* EXERCISE DESCRIPTION *
Transcribe the listing below verbatim, omitting pictures.

* GIVEN DATA *
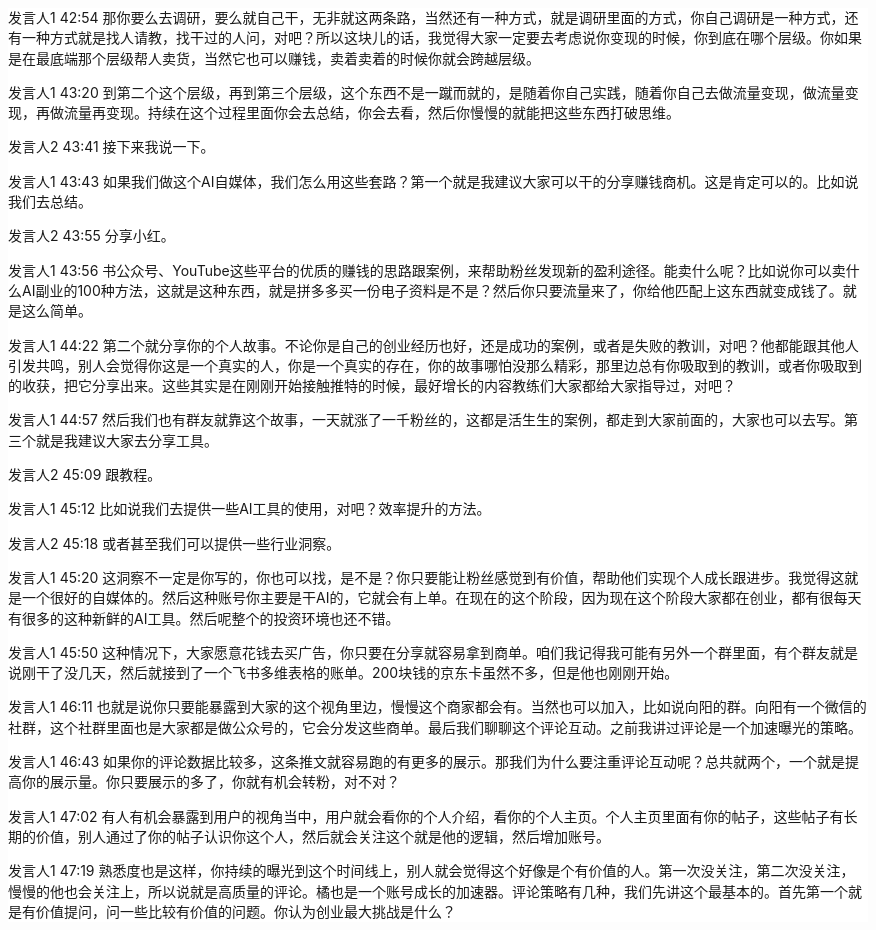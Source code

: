 发言人1   42:54
那你要么去调研，要么就自己干，无非就这两条路，当然还有一种方式，就是调研里面的方式，你自己调研是一种方式，还有一种方式就是找人请教，找干过的人问，对吧？所以这块儿的话，我觉得大家一定要去考虑说你变现的时候，你到底在哪个层级。你如果是在最底端那个层级帮人卖货，当然它也可以赚钱，卖着卖着的时候你就会跨越层级。

发言人1   43:20
到第二个这个层级，再到第三个层级，这个东西不是一蹴而就的，是随着你自己实践，随着你自己去做流量变现，做流量变现，再做流量再变现。持续在这个过程里面你会去总结，你会去看，然后你慢慢的就能把这些东西打破思维。

发言人2   43:41
接下来我说一下。

发言人1   43:43
如果我们做这个AI自媒体，我们怎么用这些套路？第一个就是我建议大家可以干的分享赚钱商机。这是肯定可以的。比如说我们去总结。

发言人2   43:55
分享小红。

发言人1   43:56
书公众号、YouTube这些平台的优质的赚钱的思路跟案例，来帮助粉丝发现新的盈利途径。能卖什么呢？比如说你可以卖什么AI副业的100种方法，这就是这种东西，就是拼多多买一份电子资料是不是？然后你只要流量来了，你给他匹配上这东西就变成钱了。就是这么简单。

发言人1   44:22
第二个就分享你的个人故事。不论你是自己的创业经历也好，还是成功的案例，或者是失败的教训，对吧？他都能跟其他人引发共鸣，别人会觉得你这是一个真实的人，你是一个真实的存在，你的故事哪怕没那么精彩，那里边总有你吸取到的教训，或者你吸取到的收获，把它分享出来。这些其实是在刚刚开始接触推特的时候，最好增长的内容教练们大家都给大家指导过，对吧？

发言人1   44:57
然后我们也有群友就靠这个故事，一天就涨了一千粉丝的，这都是活生生的案例，都走到大家前面的，大家也可以去写。第三个就是我建议大家去分享工具。

发言人2   45:09
跟教程。

发言人1   45:12
比如说我们去提供一些AI工具的使用，对吧？效率提升的方法。

发言人2   45:18
或者甚至我们可以提供一些行业洞察。

发言人1   45:20
这洞察不一定是你写的，你也可以找，是不是？你只要能让粉丝感觉到有价值，帮助他们实现个人成长跟进步。我觉得这就是一个很好的自媒体的。然后这种账号你主要是干AI的，它就会有上单。在现在的这个阶段，因为现在这个阶段大家都在创业，都有很每天有很多的这种新鲜的AI工具。然后呢整个的投资环境也还不错。

发言人1   45:50
这种情况下，大家愿意花钱去买广告，你只要在分享就容易拿到商单。咱们我记得我可能有另外一个群里面，有个群友就是说刚干了没几天，然后就接到了一个飞书多维表格的账单。200块钱的京东卡虽然不多，但是他也刚刚开始。

发言人1   46:11
也就是说你只要能暴露到大家的这个视角里边，慢慢这个商家都会有。当然也可以加入，比如说向阳的群。向阳有一个微信的社群，这个社群里面也是大家都是做公众号的，它会分发这些商单。最后我们聊聊这个评论互动。之前我讲过评论是一个加速曝光的策略。

发言人1   46:43
如果你的评论数据比较多，这条推文就容易跑的有更多的展示。那我们为什么要注重评论互动呢？总共就两个，一个就是提高你的展示量。你只要展示的多了，你就有机会转粉，对不对？

发言人1   47:02
有人有机会暴露到用户的视角当中，用户就会看你的个人介绍，看你的个人主页。个人主页里面有你的帖子，这些帖子有长期的价值，别人通过了你的帖子认识你这个人，然后就会关注这个就是他的逻辑，然后增加账号。

发言人1   47:19
熟悉度也是这样，你持续的曝光到这个时间线上，别人就会觉得这个好像是个有价值的人。第一次没关注，第二次没关注，慢慢的他也会关注上，所以说就是高质量的评论。橘也是一个账号成长的加速器。评论策略有几种，我们先讲这个最基本的。首先第一个就是有价值提问，问一些比较有价值的问题。你认为创业最大挑战是什么？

* EXERCISE RESPONSE *
Source code

: 发言人1   42:54
那你要么去调研，要么就自己干，无非就这两条路，当然还有一种方式，就是调研里面的方式，你自己调研是一种方式，还有一种方式就是找人请教，找干过的人问，对吧？所以这块儿的话，我觉得大家一定要去考虑说你变现的时候，你到底在哪个层级。你如果是在最底端那个层级帮人卖货，当然它也可以赚钱，卖着卖着的时候你就会跨越层级。

发言人1   43:20
到第二个这个层级，再到第三个层级，这个东西不是一蹴而就的，是随着你自己实践，随着你自己去做流量变现，做流量变现，再做流量再变现。持续在这个过程里面你会去总结，你会去看，然后你慢慢的就能把这些东西打破思维。

发言人2   43:41
接下来我说一下。

发言人1   43:43
如果我们做这个AI自媒体，我们怎么用这些套路？第一个就是我建议大家可以干的分享赚钱商机。这是肯定可以的。比如说我们去总结。

发言人2   43:55
分享小红。

发言人1   43:56
书公众号、YouTube这些平台的优质的赚钱的思路跟案例，来帮助粉丝发现新的盈利途径。能卖什么呢？比如说你可以卖什么AI副业的100种方法，这就是这种东西，就是拼多多买一份电子资料是不是？然后你只要流量来了，你给他匹配上这东西就变成钱了。就是这么简单。

发言人1   44:22
第二个就分享你的个人故事。不论你是自己的创业经历也好，还是成功的案例，或者是失败的教训，对吧？他都能跟其他人引发共鸣，别人会觉得你这是一个真实的人，你是一个真实的存在，你的故事哪怕没那么精彩，那里边总有你吸取到的教训，或者你吸取到的收获，把它分享出来。这些其实是在刚刚开始接触推特的时候，最好增长的内容教练们大家都给大家指导过，对吧？

发言人1   44:57
然后我们也有群友就靠这个故事，一天就涨了一千粉丝的，这都是活生生的案例，都走到大家前面的，大家也可以去写。第三个就是我建议大家去分享工具。

发言人2   45:09
跟教程。

发言人1   45:12
比如说我们去提供一些AI工具的使用，对吧？效率提升的方法。

发言人2   45:18
或者甚至我们可以提供一些行业洞察。

发言人1   45:20
这洞察不一定是你写的，你也可以找，是不是？你只要能让粉丝感觉到有价值，帮助他们实现个人成长跟进步。我觉得这就是一个很好的自媒体的。然后这种账号你主要是干AI的，它就会有上单。在现在的这个阶段，因为现在这个阶段大家都在创业，都有很每天有很多的这种新鲜的AI工具。然后呢整个的投资环境也还不错。

发言人1   45:50
这种情况下，大家愿意花钱去买广告，你只要在分享就容易拿到商单。咱们我记得我可能有另外一个群里面，有个群友就是说刚干了没几天，然后就接到了一个飞书多维表格的账单。200块钱的京东卡虽然不多，但是他也刚刚开始。

发言人1   46:11
也就是说你只要能暴露到大家的这个视角里边，慢慢这个商家都会有。当然也可以加入，比如说向阳的群。向阳有一个微信的社群，这个社群里面也是大家都是做公众号的，它会分发这些商单。最后我们聊聊这个评论互动。之前我讲过评论是一个加速曝光的策略。

发言人1   46:43
如果你的评论数据比较多，这条推文就容易跑的有更多的展示。那我们为什么要注重评论互动呢？总共就两个，一个就是提高你的展示量。你只要展示的多了，你就有机会转粉，对不对？

发言人1   47:02
有人有机会暴露到用户的视角当中，用户就会看你的个人介绍，看你的个人主页。个人主页里面有你的帖子，这些帖子有长期的价值，别人通过了你的帖子认识你这个人，然后就会关注这个就是他的逻辑，然后增加账号。

发言人1   47:19
熟悉度也是这样，你持续的曝光到这个时间线上，别人就会觉得这个好像是个有价值的人。第一次没关注，第二次没关注，慢慢的他也会关注上，所以说就是高质量的评论。橘也是一个账号成长的加速器。评论策略有几种，我们先讲这个最基本的。首先第一个就是有价值提问，问一些比较有价值的问题。你认为创业最大挑战是什么？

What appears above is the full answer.